In reaching his conclusion, Leon concludes that the government has for years misapplied a 1979 case, Smith v. Maryland, which found that the police could collect the phone numbers called by a suspect’s criminal phone without a warrant. The NSA has argued that because of this case, it is legal to collect records of all phone calls.

But Leon says that the scale of the collection, and the nature of phones in the modern age means the precedent does not directly apply. “The almost-Orwellian technology that enables the Government to store and analyze the phone metadata of every telephone user in the United States is unlike anything that could have been conceived in 1979,” Leon writes, before adding that the way people use phones has also changed so much that new rules need to be applied. “Count the phones at the bus stop, in a restaurant, or around the table at a work meeting or any given occasion. Thirty-four years ago, none of these phones would have been there. Thirty-four years ago, city streets were lined with pay phones. Thirty-four years ago, when people wanted to send ‘text messages,’ they wrote letter and attached postage stamps.”

Finally, Leon concludes that there is no evidence that the domestic metadata program is as effective or central to the NSA mission as the government claims. “[T]he Government does not cite a single instance in which analysis of the NSA’s bulk metadata collection actually stopped an imminent attack, or otherwise aided the Government in achieving any objective that was time-sensative in nature,” Lean writes.

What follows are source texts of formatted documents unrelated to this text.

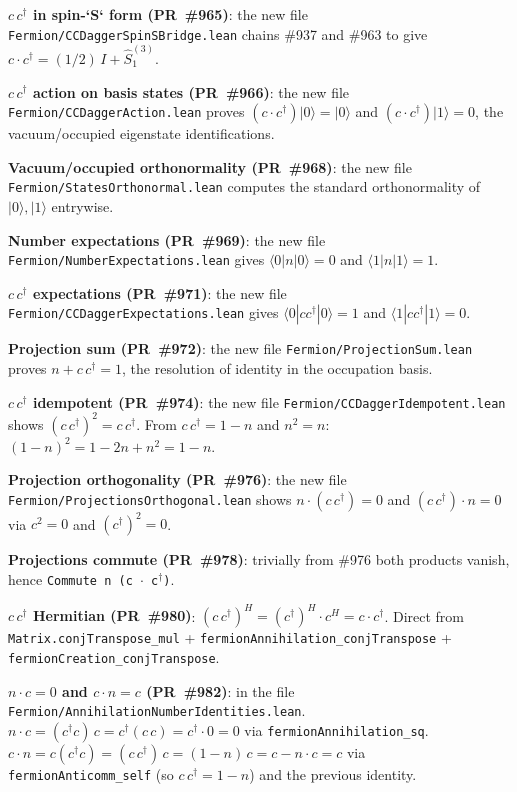 \documentclass[a4paper,11pt]{article}
\begin{document}
\textbf{$c\,c^\dagger$ in spin-`S` form (PR~\#965)}: the new file
\texttt{Fermion/CCDaggerSpinSBridge.lean} chains \#937 and \#963
to give $c\cdot c^\dagger = (1/2)\,I + \hat{S}^{(3)}_1$.

\textbf{$c\,c^\dagger$ action on basis states (PR~\#966)}: the new
file \texttt{Fermion/CCDaggerAction.lean} proves
$(c\cdot c^\dagger) |0\rangle = |0\rangle$ and
$(c\cdot c^\dagger) |1\rangle = 0$, the vacuum/occupied eigenstate
identifications.

\textbf{Vacuum/occupied orthonormality (PR~\#968)}: the new file
\texttt{Fermion/StatesOrthonormal.lean} computes the standard
orthonormality of $|0\rangle, |1\rangle$ entrywise.

\textbf{Number expectations (PR~\#969)}: the new file
\texttt{Fermion/NumberExpectations.lean} gives $\langle 0| n |0\rangle = 0$
and $\langle 1| n |1\rangle = 1$.

\textbf{$c\,c^\dagger$ expectations (PR~\#971)}: the new file
\texttt{Fermion/CCDaggerExpectations.lean} gives
$\langle 0| c c^\dagger |0\rangle = 1$ and
$\langle 1| c c^\dagger |1\rangle = 0$.

\textbf{Projection sum (PR~\#972)}: the new file
\texttt{Fermion/ProjectionSum.lean} proves
$n + c\,c^\dagger = 1$, the resolution of identity in the
occupation basis.

\textbf{$c\,c^\dagger$ idempotent (PR~\#974)}: the new file
\texttt{Fermion/CCDaggerIdempotent.lean} shows
$(c\,c^\dagger)^2 = c\,c^\dagger$. From $c\,c^\dagger = 1 - n$
and $n^2 = n$: $(1-n)^2 = 1 - 2n + n^2 = 1 - n$.

\textbf{Projection orthogonality (PR~\#976)}: the new file
\texttt{Fermion/ProjectionsOrthogonal.lean} shows
$n \cdot (c\,c^\dagger) = 0$ and $(c\,c^\dagger) \cdot n = 0$ via
$c^2 = 0$ and $(c^\dagger)^2 = 0$.

\textbf{Projections commute (PR~\#978)}: trivially from \#976
both products vanish, hence \texttt{Commute n (c $\cdot$ c$^\dagger$)}.

\textbf{$c\,c^\dagger$ Hermitian (PR~\#980)}: $(c\,c^\dagger)^H =
(c^\dagger)^H \cdot c^H = c \cdot c^\dagger$. Direct from
\texttt{Matrix.conjTranspose\_mul} +
\texttt{fermionAnnihilation\_conjTranspose} +
\texttt{fermionCreation\_conjTranspose}.

\textbf{$n\cdot c = 0$ and $c\cdot n = c$ (PR~\#982)}: in the file
\texttt{Fermion/AnnihilationNumberIdentities.lean}.
$n\cdot c = (c^\dagger c)\,c = c^\dagger(c\,c) = c^\dagger\cdot 0 = 0$
via \texttt{fermionAnnihilation\_sq}.
$c\cdot n = c(c^\dagger c) = (c\,c^\dagger)\,c = (1-n)\,c
 = c - n\cdot c = c$
via \texttt{fermionAnticomm\_self} (so $c\,c^\dagger = 1 - n$) and
the previous identity.
\end{document}
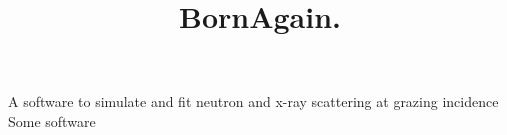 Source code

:\documentclass[a4paper,10pt]{article}
\title{BornAgain. }
\author{}
\begin{document}
A software to simulate and fit neutron and x-ray scattering at grazing incidence
Some software








\end{document}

The NSA has so far declined to comment on Leon’s ruling.

UPDATE: Shortly after this post was published, Senate Intelligence Committee Chairwoman Dianne Feinstein, who supports the domestic metadata program, released a statement in response to Leon’s ruling. She notes that a district court in California recently found the program to be constitutional. She continues,

Judge Leon’s opinion also differs from those of at least 15 separate federal district court judges who sit, or have sat, on the FISA Court and have reauthorized the program every 90 days—a total 35 times in all. Clearly we have competing decisions from those of at least three different courts (the FISA Court, the D.C. District Court and the Southern District of California). I have found the analysis by the FISA Court, the Southern District of California and the position of the Department of Justice, based on the Supreme Court decision in Smith, to be compelling.

Only the Supreme Court can resolve the question on the constitutionality of the NSA’s program. I welcome a Supreme Court review since it has been more than 30 years since the court’s original decision of constitutionality, and I believe it is crucial to settling the issue once and for all. In the meantime, the call records program remains in effect.

Those of us who support the call records program do so with a sincere belief that it, along with other programs, is constitutional and helps keep the country safe from attack. I believe the program can benefit from additional transparency and privacy protections—including additional public reporting and added court review provisions which were recently adopted by the Senate Intelligence Committee in the bipartisan FISA Improvements Act.